* _Exercise directions_
Check each line below for the word "southeast". How many have it? Answer with the number only.

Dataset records

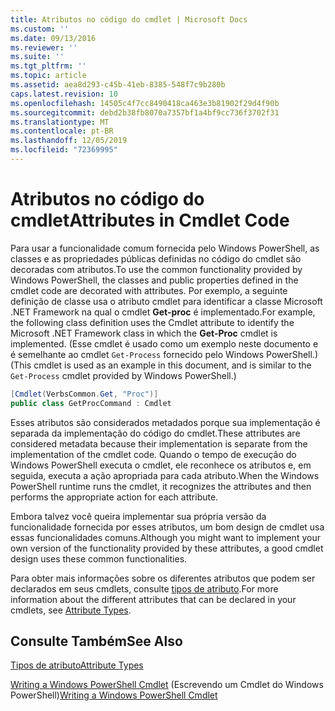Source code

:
 ```yaml
---
title: Atributos no código do cmdlet | Microsoft Docs
ms.custom: ''
ms.date: 09/13/2016
ms.reviewer: ''
ms.suite: ''
ms.tgt_pltfrm: ''
ms.topic: article
ms.assetid: aea8d293-c45b-41eb-8385-548f7c9b280b
caps.latest.revision: 10
ms.openlocfilehash: 14505c4f7cc8490418ca463e3b81902f29d4f90b
ms.sourcegitcommit: debd2b38fb8070a7357bf1a4bf9cc736f3702f31
ms.translationtype: MT
ms.contentlocale: pt-BR
ms.lasthandoff: 12/05/2019
ms.locfileid: "72369995"
---
```

# <a name="attributes-in-cmdlet-code"></a><span data-ttu-id="f6d3e-102">Atributos no código do cmdlet</span><span class="sxs-lookup"><span data-stu-id="f6d3e-102">Attributes in Cmdlet Code</span></span>

<span data-ttu-id="f6d3e-103">Para usar a funcionalidade comum fornecida pelo Windows PowerShell, as classes e as propriedades públicas definidas no código do cmdlet são decoradas com atributos.</span><span class="sxs-lookup"><span data-stu-id="f6d3e-103">To use the common functionality provided by Windows PowerShell, the classes and public properties defined in the cmdlet code are decorated with attributes.</span></span> <span data-ttu-id="f6d3e-104">Por exemplo, a seguinte definição de classe usa o atributo cmdlet para identificar a classe Microsoft .NET Framework na qual o cmdlet **Get-proc** é implementado.</span><span class="sxs-lookup"><span data-stu-id="f6d3e-104">For example, the following class definition uses the Cmdlet attribute to identify the Microsoft .NET Framework class in which the **Get-Proc** cmdlet is implemented.</span></span> <span data-ttu-id="f6d3e-105">(Esse cmdlet é usado como um exemplo neste documento e é semelhante ao cmdlet `Get-Process` fornecido pelo Windows PowerShell.)</span><span class="sxs-lookup"><span data-stu-id="f6d3e-105">(This cmdlet is used as an example in this document, and is similar to the `Get-Process` cmdlet provided by Windows PowerShell.)</span></span>

```csharp
[Cmdlet(VerbsCommon.Get, "Proc")]
public class GetProcCommand : Cmdlet
```

<span data-ttu-id="f6d3e-106">Esses atributos são considerados metadados porque sua implementação é separada da implementação do código do cmdlet.</span><span class="sxs-lookup"><span data-stu-id="f6d3e-106">These attributes are considered metadata because their implementation is separate from the implementation of the cmdlet code.</span></span> <span data-ttu-id="f6d3e-107">Quando o tempo de execução do Windows PowerShell executa o cmdlet, ele reconhece os atributos e, em seguida, executa a ação apropriada para cada atributo.</span><span class="sxs-lookup"><span data-stu-id="f6d3e-107">When the Windows PowerShell runtime runs the cmdlet, it recognizes the attributes and then performs the appropriate action for each attribute.</span></span>

<span data-ttu-id="f6d3e-108">Embora talvez você queira implementar sua própria versão da funcionalidade fornecida por esses atributos, um bom design de cmdlet usa essas funcionalidades comuns.</span><span class="sxs-lookup"><span data-stu-id="f6d3e-108">Although you might want to implement your own version of the functionality provided by these attributes, a good cmdlet design uses these common functionalities.</span></span>

<span data-ttu-id="f6d3e-109">Para obter mais informações sobre os diferentes atributos que podem ser declarados em seus cmdlets, consulte [tipos de atributo](./attribute-types.md).</span><span class="sxs-lookup"><span data-stu-id="f6d3e-109">For more information about the different attributes that can be declared in your cmdlets, see [Attribute Types](./attribute-types.md).</span></span>

## <a name="see-also"></a><span data-ttu-id="f6d3e-110">Consulte Também</span><span class="sxs-lookup"><span data-stu-id="f6d3e-110">See Also</span></span>

[<span data-ttu-id="f6d3e-111">Tipos de atributo</span><span class="sxs-lookup"><span data-stu-id="f6d3e-111">Attribute Types</span></span>](./attribute-types.md)

<span data-ttu-id="f6d3e-112">[Writing a Windows PowerShell Cmdlet](./writing-a-windows-powershell-cmdlet.md) (Escrevendo um Cmdlet do Windows PowerShell)</span><span class="sxs-lookup"><span data-stu-id="f6d3e-112">[Writing a Windows PowerShell Cmdlet](./writing-a-windows-powershell-cmdlet.md)</span></span>
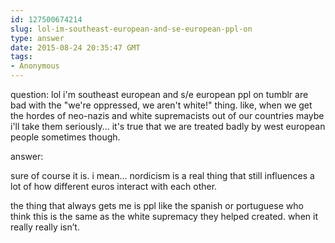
 ```yaml
---
id: 127500674214
slug: lol-im-southeast-european-and-se-european-ppl-on
type: answer
date: 2015-08-24 20:35:47 GMT
tags:
- Anonymous
---
```

question: lol i'm southeast european and s/e european ppl on tumblr are bad with the "we're oppressed, we aren't white!" thing. like, when we get the hordes of neo-nazis and white supremacists out of our countries maybe i'll take them seriously... it's true that we are treated badly by west european people sometimes though.

answer: <p>sure of course it is. i mean... nordicism is a real thing that still influences a lot of how different euros interact with each other.&nbsp;</p><p>the thing that always gets me is ppl like the spanish or portuguese who think this is the same as the white supremacy they helped created. when it really really isn’t.</p>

* _Answer box_
2